## What is expected
The answer is every line in the data below that contains the word "built".

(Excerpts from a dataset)
▼

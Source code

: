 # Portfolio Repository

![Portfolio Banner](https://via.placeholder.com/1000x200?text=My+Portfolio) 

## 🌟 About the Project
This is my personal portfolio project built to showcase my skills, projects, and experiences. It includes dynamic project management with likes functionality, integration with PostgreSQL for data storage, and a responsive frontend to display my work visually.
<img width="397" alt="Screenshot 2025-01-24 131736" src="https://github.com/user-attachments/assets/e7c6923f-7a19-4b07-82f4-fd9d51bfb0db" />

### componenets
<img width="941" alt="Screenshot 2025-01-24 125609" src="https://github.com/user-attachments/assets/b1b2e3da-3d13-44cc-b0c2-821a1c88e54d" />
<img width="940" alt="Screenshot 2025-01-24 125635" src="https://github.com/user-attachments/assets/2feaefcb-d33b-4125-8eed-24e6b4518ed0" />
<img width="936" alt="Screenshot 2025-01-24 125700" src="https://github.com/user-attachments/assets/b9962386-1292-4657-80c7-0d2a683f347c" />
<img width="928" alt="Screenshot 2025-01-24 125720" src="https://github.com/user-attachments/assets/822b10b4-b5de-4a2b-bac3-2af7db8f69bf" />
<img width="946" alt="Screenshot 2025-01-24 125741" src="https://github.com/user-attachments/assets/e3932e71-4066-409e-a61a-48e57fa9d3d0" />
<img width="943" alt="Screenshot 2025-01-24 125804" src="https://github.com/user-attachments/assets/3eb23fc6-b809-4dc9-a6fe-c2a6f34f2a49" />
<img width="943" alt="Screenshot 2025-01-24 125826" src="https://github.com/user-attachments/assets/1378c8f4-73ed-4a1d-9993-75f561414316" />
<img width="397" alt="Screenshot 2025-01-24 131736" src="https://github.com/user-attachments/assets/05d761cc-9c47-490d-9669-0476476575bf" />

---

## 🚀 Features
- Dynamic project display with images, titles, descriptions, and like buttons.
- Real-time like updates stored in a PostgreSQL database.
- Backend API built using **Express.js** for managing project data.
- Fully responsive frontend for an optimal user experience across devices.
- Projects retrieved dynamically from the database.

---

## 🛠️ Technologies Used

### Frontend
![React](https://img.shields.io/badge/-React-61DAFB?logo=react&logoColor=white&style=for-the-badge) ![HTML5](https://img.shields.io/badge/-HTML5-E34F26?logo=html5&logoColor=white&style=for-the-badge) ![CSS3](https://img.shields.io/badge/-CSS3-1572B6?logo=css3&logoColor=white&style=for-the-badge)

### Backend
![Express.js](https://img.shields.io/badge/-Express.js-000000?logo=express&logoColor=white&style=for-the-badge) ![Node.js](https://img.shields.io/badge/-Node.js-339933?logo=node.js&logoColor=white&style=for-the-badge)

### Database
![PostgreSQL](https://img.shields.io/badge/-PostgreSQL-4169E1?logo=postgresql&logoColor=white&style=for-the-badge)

▲
▼

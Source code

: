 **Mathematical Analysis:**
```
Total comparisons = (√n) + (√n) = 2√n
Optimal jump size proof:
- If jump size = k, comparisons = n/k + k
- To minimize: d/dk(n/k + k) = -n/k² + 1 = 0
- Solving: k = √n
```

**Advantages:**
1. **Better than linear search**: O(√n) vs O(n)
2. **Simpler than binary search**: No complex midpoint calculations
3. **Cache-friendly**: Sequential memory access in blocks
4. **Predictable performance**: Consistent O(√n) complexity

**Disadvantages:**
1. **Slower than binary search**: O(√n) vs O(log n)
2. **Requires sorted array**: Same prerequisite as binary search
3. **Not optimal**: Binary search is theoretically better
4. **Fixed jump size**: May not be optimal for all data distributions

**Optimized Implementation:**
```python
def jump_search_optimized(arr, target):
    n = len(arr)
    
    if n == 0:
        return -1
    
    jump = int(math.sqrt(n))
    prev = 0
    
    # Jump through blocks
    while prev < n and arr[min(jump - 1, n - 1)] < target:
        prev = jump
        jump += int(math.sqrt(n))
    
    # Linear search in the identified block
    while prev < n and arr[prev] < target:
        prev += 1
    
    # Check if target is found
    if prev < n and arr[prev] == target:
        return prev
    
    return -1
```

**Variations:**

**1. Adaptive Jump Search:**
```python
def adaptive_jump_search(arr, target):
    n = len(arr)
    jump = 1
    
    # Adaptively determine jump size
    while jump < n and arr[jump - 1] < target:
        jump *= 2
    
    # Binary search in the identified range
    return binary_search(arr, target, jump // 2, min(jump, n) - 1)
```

▲
▼

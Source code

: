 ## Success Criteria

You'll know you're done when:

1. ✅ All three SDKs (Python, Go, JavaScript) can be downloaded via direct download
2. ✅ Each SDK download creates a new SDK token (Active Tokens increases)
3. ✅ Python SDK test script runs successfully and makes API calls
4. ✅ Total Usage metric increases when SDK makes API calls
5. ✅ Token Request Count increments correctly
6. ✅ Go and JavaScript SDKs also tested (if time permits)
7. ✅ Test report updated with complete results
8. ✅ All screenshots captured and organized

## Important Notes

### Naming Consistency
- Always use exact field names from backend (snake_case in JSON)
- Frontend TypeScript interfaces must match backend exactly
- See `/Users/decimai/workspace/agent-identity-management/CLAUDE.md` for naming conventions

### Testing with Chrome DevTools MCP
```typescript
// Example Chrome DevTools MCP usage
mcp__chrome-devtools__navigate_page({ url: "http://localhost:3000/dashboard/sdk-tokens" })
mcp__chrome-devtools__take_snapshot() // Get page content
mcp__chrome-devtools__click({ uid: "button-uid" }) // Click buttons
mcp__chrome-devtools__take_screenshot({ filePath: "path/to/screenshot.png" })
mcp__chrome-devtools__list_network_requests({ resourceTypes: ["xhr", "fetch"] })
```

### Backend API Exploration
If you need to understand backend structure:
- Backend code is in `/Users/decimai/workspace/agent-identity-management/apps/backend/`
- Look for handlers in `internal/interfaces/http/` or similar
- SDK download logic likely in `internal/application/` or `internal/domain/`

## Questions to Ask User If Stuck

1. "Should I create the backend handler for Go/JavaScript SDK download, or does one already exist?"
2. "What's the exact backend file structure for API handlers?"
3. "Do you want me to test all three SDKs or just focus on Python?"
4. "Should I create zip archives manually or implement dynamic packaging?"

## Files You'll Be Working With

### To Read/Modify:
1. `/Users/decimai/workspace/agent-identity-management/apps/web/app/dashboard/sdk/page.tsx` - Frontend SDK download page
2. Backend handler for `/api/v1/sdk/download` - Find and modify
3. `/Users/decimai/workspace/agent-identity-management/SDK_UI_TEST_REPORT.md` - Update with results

▲

## Exercise answer
This is my personal portfolio project built to showcase my skills, projects, and experiences. It includes dynamic project management with likes functionality, integration with PostgreSQL for data storage, and a responsive frontend to display my work visually.
- Backend API built using **Express.js** for managing project data.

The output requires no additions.